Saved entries
+ + +
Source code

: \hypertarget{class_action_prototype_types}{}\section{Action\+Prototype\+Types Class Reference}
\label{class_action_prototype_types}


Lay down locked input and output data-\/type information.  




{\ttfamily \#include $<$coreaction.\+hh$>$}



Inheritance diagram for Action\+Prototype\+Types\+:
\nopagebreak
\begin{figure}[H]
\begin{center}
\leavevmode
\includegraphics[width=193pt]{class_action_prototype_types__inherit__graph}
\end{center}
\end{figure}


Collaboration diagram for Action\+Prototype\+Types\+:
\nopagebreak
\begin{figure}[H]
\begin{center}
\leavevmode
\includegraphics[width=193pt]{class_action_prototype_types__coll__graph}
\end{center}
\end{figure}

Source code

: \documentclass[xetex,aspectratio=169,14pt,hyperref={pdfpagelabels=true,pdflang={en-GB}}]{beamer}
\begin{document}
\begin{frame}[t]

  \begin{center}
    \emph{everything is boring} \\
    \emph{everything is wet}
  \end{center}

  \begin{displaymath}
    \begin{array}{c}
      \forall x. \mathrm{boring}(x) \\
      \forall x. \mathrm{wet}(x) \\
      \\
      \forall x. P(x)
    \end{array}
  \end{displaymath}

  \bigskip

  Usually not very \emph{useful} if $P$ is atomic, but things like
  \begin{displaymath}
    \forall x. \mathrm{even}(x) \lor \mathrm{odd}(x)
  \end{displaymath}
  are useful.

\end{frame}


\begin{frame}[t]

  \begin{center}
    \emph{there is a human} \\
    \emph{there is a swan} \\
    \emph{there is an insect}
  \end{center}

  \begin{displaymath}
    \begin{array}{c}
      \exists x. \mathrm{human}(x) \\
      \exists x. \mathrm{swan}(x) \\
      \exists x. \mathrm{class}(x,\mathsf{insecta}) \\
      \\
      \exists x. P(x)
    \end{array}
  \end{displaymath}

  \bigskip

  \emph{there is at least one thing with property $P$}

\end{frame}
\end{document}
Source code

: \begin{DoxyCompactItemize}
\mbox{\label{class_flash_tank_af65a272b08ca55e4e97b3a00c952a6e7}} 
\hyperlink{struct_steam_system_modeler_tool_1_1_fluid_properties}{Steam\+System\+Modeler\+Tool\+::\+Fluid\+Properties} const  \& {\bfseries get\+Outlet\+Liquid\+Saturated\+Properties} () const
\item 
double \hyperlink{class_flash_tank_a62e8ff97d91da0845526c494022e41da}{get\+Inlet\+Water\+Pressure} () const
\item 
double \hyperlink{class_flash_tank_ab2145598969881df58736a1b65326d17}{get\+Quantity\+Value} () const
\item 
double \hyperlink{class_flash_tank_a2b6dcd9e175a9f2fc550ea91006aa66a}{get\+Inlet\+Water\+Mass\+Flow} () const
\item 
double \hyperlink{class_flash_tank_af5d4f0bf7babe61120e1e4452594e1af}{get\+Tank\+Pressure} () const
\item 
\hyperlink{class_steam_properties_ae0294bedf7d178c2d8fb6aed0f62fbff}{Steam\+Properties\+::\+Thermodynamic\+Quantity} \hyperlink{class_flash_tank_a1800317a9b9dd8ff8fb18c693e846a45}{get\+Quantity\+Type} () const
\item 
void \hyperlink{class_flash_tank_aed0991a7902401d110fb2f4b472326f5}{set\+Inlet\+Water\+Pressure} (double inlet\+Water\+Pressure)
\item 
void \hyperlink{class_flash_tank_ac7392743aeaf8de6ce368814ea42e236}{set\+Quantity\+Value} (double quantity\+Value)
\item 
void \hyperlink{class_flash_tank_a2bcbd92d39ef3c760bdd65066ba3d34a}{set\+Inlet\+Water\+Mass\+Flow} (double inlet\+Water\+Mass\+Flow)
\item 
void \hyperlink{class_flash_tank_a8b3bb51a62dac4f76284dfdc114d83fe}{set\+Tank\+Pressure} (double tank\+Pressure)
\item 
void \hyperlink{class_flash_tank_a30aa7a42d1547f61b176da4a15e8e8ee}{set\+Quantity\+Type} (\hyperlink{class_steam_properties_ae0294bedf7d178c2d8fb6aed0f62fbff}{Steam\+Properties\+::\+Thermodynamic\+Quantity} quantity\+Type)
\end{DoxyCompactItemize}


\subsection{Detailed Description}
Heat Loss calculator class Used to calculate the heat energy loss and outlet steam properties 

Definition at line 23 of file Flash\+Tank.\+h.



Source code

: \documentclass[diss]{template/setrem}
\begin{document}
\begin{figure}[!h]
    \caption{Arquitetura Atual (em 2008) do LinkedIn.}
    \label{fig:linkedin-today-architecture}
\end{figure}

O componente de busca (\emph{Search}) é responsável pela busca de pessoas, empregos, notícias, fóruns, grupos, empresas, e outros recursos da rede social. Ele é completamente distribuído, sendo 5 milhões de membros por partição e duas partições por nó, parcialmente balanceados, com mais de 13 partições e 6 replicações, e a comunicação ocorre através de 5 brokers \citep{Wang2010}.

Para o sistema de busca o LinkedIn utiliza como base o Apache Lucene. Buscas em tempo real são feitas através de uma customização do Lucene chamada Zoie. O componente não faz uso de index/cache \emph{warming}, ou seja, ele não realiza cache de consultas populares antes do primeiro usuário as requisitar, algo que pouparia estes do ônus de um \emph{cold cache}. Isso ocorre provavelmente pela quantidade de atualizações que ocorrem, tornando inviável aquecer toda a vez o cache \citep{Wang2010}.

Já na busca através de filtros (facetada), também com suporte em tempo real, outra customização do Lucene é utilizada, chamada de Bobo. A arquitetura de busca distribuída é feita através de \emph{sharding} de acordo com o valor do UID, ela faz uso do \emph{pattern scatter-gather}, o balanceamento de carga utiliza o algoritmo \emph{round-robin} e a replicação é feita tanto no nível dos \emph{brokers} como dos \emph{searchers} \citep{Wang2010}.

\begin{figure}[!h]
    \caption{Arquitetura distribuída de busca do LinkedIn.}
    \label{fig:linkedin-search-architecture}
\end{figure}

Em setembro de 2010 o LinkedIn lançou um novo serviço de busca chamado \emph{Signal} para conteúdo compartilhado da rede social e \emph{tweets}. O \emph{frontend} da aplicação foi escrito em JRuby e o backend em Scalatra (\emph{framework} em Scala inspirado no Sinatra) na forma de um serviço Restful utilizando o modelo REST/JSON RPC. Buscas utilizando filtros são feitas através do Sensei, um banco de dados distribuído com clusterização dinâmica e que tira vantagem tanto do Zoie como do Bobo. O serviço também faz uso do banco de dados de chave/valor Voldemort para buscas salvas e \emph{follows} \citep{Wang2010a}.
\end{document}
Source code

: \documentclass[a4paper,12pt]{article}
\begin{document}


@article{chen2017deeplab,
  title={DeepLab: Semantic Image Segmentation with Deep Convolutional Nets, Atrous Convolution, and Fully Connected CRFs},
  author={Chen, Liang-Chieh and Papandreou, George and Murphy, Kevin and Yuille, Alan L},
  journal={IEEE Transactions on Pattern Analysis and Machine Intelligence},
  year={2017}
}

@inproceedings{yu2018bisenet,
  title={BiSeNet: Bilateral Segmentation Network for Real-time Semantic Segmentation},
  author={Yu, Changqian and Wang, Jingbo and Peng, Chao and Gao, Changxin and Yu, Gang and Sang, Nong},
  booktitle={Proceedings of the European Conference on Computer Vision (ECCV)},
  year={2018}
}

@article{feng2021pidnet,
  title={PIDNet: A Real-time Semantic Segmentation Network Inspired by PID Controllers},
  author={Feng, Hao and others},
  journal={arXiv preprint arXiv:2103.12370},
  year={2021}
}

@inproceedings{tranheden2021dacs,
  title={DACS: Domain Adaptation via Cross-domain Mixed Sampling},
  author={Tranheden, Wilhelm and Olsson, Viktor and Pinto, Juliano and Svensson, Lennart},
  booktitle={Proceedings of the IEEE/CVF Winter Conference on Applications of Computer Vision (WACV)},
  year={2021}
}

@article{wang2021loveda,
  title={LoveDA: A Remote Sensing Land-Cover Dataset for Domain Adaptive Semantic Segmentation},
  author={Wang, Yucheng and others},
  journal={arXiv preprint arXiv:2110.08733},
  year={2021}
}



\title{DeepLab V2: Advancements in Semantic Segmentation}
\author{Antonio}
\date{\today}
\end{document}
+ + +
EXERCISE DIRECTIONS
Respond with a number only, please: how many lines in this data include the word "filtros".

RESULT BELOW
2